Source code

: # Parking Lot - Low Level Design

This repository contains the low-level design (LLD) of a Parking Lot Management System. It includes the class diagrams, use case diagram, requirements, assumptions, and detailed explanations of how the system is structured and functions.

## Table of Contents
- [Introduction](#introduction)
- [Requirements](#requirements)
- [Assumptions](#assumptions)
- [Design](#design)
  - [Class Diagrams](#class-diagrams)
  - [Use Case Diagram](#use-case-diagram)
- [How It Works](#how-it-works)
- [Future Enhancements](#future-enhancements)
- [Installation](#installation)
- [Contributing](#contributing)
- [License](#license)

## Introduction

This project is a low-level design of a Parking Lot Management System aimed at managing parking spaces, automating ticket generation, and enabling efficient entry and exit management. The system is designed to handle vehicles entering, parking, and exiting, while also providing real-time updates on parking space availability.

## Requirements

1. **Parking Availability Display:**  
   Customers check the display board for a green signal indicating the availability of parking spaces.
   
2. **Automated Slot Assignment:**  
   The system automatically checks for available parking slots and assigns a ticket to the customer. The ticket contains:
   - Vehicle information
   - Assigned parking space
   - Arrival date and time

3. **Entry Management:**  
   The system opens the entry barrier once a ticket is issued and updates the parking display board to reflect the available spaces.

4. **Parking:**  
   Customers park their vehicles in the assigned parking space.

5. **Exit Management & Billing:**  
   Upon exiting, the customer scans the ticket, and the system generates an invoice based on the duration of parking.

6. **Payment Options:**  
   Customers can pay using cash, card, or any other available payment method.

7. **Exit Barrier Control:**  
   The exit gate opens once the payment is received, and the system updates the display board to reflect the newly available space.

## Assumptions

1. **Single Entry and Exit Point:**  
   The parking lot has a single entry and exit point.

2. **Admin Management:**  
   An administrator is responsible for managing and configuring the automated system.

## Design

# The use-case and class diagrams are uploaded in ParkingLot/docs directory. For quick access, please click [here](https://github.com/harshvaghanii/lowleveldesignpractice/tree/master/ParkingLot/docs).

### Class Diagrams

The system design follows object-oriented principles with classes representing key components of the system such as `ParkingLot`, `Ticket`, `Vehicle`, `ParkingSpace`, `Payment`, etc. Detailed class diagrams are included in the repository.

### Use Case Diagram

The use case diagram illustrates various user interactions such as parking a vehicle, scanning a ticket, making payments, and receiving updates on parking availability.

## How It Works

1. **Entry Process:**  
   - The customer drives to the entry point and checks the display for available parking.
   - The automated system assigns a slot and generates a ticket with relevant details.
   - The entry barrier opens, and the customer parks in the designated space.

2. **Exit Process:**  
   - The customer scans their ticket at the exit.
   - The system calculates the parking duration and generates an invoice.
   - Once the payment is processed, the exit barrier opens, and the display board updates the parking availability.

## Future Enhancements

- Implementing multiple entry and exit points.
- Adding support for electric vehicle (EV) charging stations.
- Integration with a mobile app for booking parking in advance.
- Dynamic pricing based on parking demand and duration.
━━━
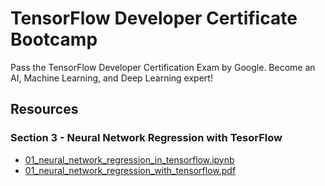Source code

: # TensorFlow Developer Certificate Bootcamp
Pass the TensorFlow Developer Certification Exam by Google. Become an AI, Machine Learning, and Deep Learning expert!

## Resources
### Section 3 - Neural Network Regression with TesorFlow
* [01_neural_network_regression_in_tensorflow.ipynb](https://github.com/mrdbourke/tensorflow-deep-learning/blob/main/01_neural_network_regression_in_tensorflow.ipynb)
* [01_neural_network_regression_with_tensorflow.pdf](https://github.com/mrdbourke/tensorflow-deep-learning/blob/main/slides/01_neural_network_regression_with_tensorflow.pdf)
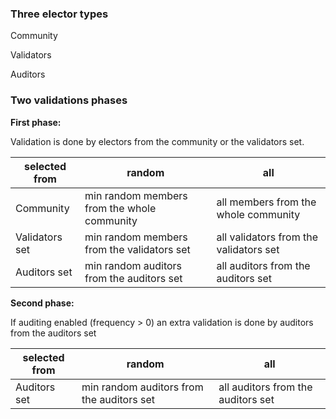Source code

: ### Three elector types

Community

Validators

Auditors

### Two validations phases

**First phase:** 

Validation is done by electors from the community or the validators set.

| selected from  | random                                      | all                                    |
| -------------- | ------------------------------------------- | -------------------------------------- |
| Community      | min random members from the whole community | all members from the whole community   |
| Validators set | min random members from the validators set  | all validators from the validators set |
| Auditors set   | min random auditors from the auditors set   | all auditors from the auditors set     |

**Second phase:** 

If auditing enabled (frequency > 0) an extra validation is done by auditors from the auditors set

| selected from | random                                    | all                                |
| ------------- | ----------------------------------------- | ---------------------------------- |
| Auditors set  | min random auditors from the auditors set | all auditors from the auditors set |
━━━
» Your instructions
The lines above starting at the one that contains "- The automated" and ending at the one that contains "- Dynamic pricing" must be transcribed exactly, and no other lines may appear.

» Response box
   - The automated system assigns a slot and generates a ticket with relevant details.
   - The entry barrier opens, and the customer parks in the designated space.

2. **Exit Process:**  
   - The customer scans their ticket at the exit.
   - The system calculates the parking duration and generates an invoice.
   - Once the payment is processed, the exit barrier opens, and the display board updates the parking availability.

## Future Enhancements

- Implementing multiple entry and exit points.
- Adding support for electric vehicle (EV) charging stations.
- Integration with a mobile app for booking parking in advance.
- Dynamic pricing based on parking demand and duration.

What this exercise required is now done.